On April 3, 2023, Cutera, Inc. (the “Company”) received a demand (the “Special Meeting Demand”) to call a special meeting of the stockholders of the Company (a “Special Meeting”) from the Executive Chairperson of the Board of Directors (the “Board”), J. Daniel Plants (“Mr. Plants”), to be held June 2, 2023, at 9:00 a.m. Pacific Time, at the Company’s headquarters (the “Demand Letter”).
In the Demand Letter, Mr. Plants demanded that the Special Meeting be held prior to the Company’s 2023 annual meeting of stockholders for the purpose of removing from office as directors of the Company, without cause, Gregory A. Barrett, Sheila A. Hopkins, Timothy J. O’Shea, Juliane T. Park, Janet D. Widmann and any other person or persons, other than Mr. Plants, David H. Mowry and Joseph E. Whitters, elected or appointed to the Board prior to or at the Special Meeting. Mr.
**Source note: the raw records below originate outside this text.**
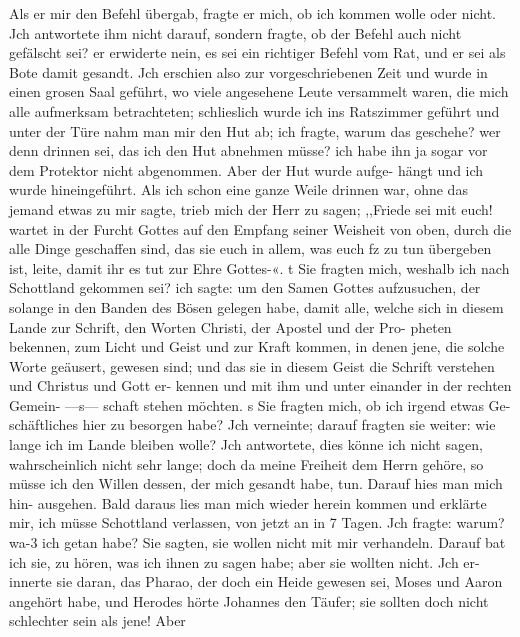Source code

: Als er mir den Befehl übergab, fragte er mich, ob ich kommen
wolle oder nicht. Jch antwortete ihm nicht darauf, sondern
fragte, ob der Befehl auch nicht gefälscht sei? er erwiderte nein,
es sei ein richtiger Befehl vom Rat, und er sei als Bote damit
gesandt. Jch erschien also zur vorgeschriebenen Zeit und wurde in
einen grosen Saal geführt, wo viele angesehene Leute versammelt
waren, die mich alle aufmerksam betrachteten; schlieslich wurde
ich ins Ratszimmer geführt und unter der Türe nahm man mir
den Hut ab; ich fragte, warum das geschehe? wer denn drinnen
sei, das ich den Hut abnehmen müsse? ich habe ihn ja sogar vor
dem Protektor nicht abgenommen. Aber der Hut wurde aufge-
hängt und ich wurde hineingeführt. Als ich schon eine ganze
Weile drinnen war, ohne das jemand etwas zu mir sagte, trieb
mich der Herr zu sagen; ,,Friede sei mit euch! wartet in der
Furcht Gottes auf den Empfang seiner Weisheit von oben, durch
die alle Dinge geschaffen sind, das sie euch in allem, was euch
fz zu tun übergeben ist, leite, damit ihr es tut zur Ehre Gottes-«.
t Sie fragten mich, weshalb ich nach Schottland gekommen sei? ich
sagte: um den Samen Gottes aufzusuchen, der solange in den
Banden des Bösen gelegen habe, damit alle, welche sich in diesem
Lande zur Schrift, den Worten Christi, der Apostel und der Pro-
pheten bekennen, zum Licht und Geist und zur Kraft kommen, in
denen jene, die solche Worte geäusert, gewesen sind; und das sie
in diesem Geist die Schrift verstehen und Christus und Gott er-
kennen und mit ihm und unter einander in der rechten Gemein-
—s— schaft stehen möchten. s Sie fragten mich, ob ich irgend etwas Ge-
schäftliches hier zu besorgen habe? Jch verneinte; darauf fragten
sie weiter: wie lange ich im Lande bleiben wolle? Jch antwortete,
dies könne ich nicht sagen, wahrscheinlich nicht sehr lange; doch
da meine Freiheit dem Herrn gehöre, so müsse ich den Willen
dessen, der mich gesandt habe, tun. Darauf hies man mich hin-
ausgehen. Bald daraus lies man mich wieder herein kommen
und erklärte mir, ich müsse Schottland verlassen, von jetzt an in
7 Tagen. Jch fragte: warum? wa-3 ich getan habe? Sie sagten,
sie wollen nicht mit mir verhandeln. Darauf bat ich sie, zu hören,
was ich ihnen zu sagen habe; aber sie wollten nicht. Jch er-
innerte sie daran, das Pharao, der doch ein Heide gewesen sei,
Moses und Aaron angehört habe, und Herodes hörte Johannes
den Täufer; sie sollten doch nicht schlechter sein als jene! Aber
Plants also requested that, as part of the business to be transacted at the Special Meeting, the stockholders of the Company be given the opportunity to vote upon a proposal to repeal each provision of, or amendment to, the Company’s Bylaws which were adopted by the Board after April 13, 2017 without stockholder approval.
On April 6, 2023, the Board established a special committee of the Board (the “Special Committee”) to review the Special Meeting Demand and related matters. Consistent with its fiduciary duties, the Special Committee will carefully review the Special Meeting Demand.
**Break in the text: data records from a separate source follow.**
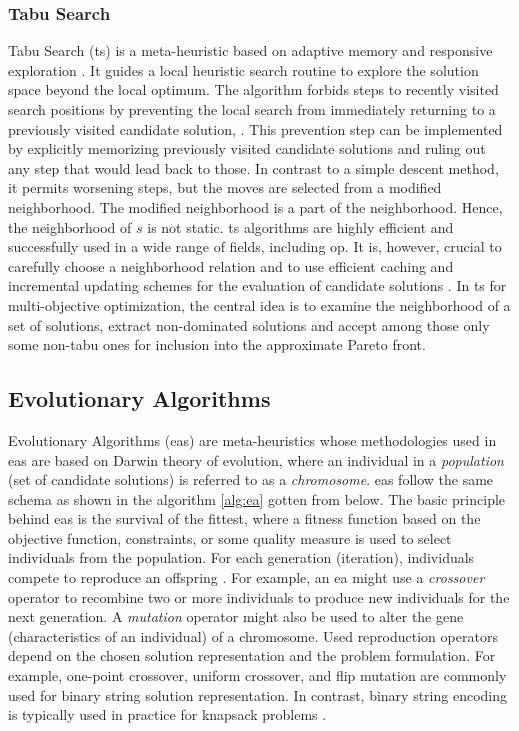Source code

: \subsubsection{Tabu Search}
Tabu Search (\gls{ts}) is a meta-heuristic based on adaptive memory and responsive exploration \parencite{Gonzalez2007HandbookMetaheuristics}. It guides a local heuristic search routine to explore the solution
space beyond the local optimum. The algorithm forbids steps to recently visited search positions by preventing the local search from immediately returning to a previously visited candidate solution, \parencite{HolgerH2013StochasticApplications}. This prevention step can be implemented by explicitly memorizing previously visited candidate solutions and ruling out any step that would lead back to those. In contrast to a simple descent method, it permits worsening steps, but the moves are selected from a modified neighborhood. The modified neighborhood is a part of the neighborhood. Hence, the neighborhood of $s$ is not static. \Gls{ts} algorithms are highly efficient and successfully used in a wide range of fields, including \gls{op}. It is, however, crucial to carefully choose a neighborhood relation and to use efficient caching and incremental updating schemes for the evaluation of candidate solutions \parencite{HolgerH2013StochasticApplications}. In \gls{ts} for multi-objective optimization, the central idea is to examine the neighborhood of a set of solutions, extract non-dominated solutions and accept among those only some non-tabu ones for inclusion into the approximate Pareto front. 

\subsection{Evolutionary Algorithms}
Evolutionary Algorithms (\glspl{ea}) are meta-heuristics whose methodologies used in \glspl{ea} are based on Darwin theory of evolution, where an individual in a \textit{population} (set of candidate solutions) is referred to as a \textit{chromosome}. \glspl{ea} follow the same schema as shown in the algorithm \ref{alg:ea} gotten from \parencite{Gonzalez2007HandbookMetaheuristics} below. The basic principle behind \glspl{ea} is the survival of the fittest, where a fitness function based on the objective function, constraints, or some quality measure is used to select individuals from the population. For each generation (iteration), individuals compete to reproduce an offspring \parencite{Engelbrecht2007ComputationalEdition}. For example, an \gls{ea} might use a \textit{crossover} operator to recombine two or more individuals to produce new individuals for the next generation. A \textit{mutation} operator might also be used to alter the gene (characteristics of an individual) of a chromosome. Used reproduction operators depend on the chosen solution representation and the problem formulation. For example, one-point crossover, uniform crossover, and flip mutation are commonly used for binary string solution representation. In contrast, binary string encoding is typically used in practice for knapsack problems \parencite{Gonzalez2007HandbookMetaheuristics}.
The Special Committee is committed to acting in the best interests of the Company and its stockholders and will make a formal recommendation regarding the Special Meeting Demand in due course.
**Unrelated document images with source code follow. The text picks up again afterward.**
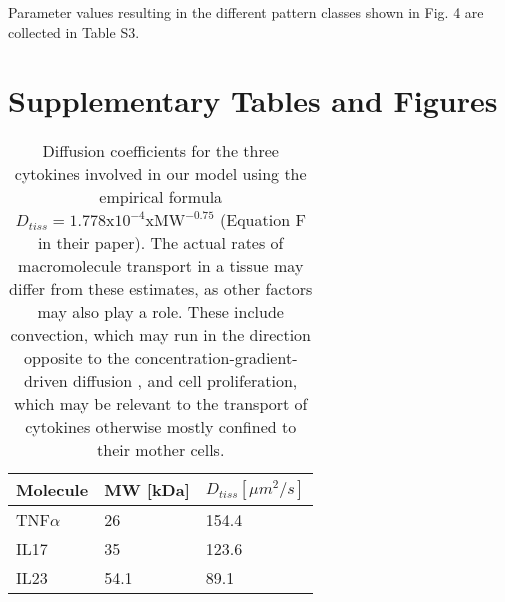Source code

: Parameter values resulting in the different pattern classes shown in Fig. 4 are collected in Table S3.

\section{Supplementary Tables and Figures}

\begin{table}[h]
	\centering
	\begin{tabular}{|l|l|l|}
	\hline
	\textbf{Molecule}  & \textbf{MW [kDa]} & $D_{tiss}[\mu m^2 / s]$ \\ \hline 
	TNF$\alpha$ & 26   & 154.4 \\ \hline
	IL17        & 35   & 123.6 \\ \hline
	IL23        & 54.1 &  89.1 \\ \hline
	\end{tabular}
	\caption {Diffusion coefficients for the three cytokines involved in our model using the empirical formula $D_{tiss}=1.778\text{x}10^{-4}\text{xMW}^{-0.75}$ \citep{swabb1974}(Equation F in their paper). The actual rates of macromolecule transport in a tissue may differ from these estimates, as other factors may also play a role.  These include  convection, which may run in the direction opposite to the concentration-gradient-driven diffusion \citep{swabb1974}, and cell proliferation, which may be relevant to the transport of cytokines otherwise mostly confined to their mother cells.}
	\label{tab:S1}
\end{table}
Additional Information and Where to Find It
If the Company determines to hold a special meeting of stockholders, the Company will file a proxy statement on Schedule 14A, an accompanying white proxy card and other relevant documents with the Securities and Exchange Commission (the “SEC”) in connection with the solicitation of proxies from the Company’s stockholders for such meeting. STOCKHOLDERS OF THE COMPANY ARE STRONGLY ENCOURAGED TO READ THE COMPANY’S DEFINITIVE PROXY STATEMENT (INCLUDING ANY AMENDMENTS OR SUPPLEMENTS THERETO), IF ANY, AND ALL OTHER DOCUMENTS FILED WITH THE SEC CAREFULLY AND IN THEIR ENTIRETY, IF AND WHEN, THEY BECOME AVAILABLE BECAUSE THEY WILL CONTAIN IMPORTANT INFORMATION. Investors and stockholders may obtain a copy of any definitive proxy statement of the Company, an accompanying white proxy card, any amendments or supplements thereto and other documents filed by the Company with the SEC if and when they become available at no charge at the SEC’s website at www.sec.gov. Copies will also be available at no charge in the “SEC Filings” subsection of the Company’s Investor Relations website at http://ir.cutera.com or by contacting the Company’s Investor Relations Department at IR@cutera.com, as soon as reasonably practicable after such materials are electronically filed with, or furnished to, the SEC.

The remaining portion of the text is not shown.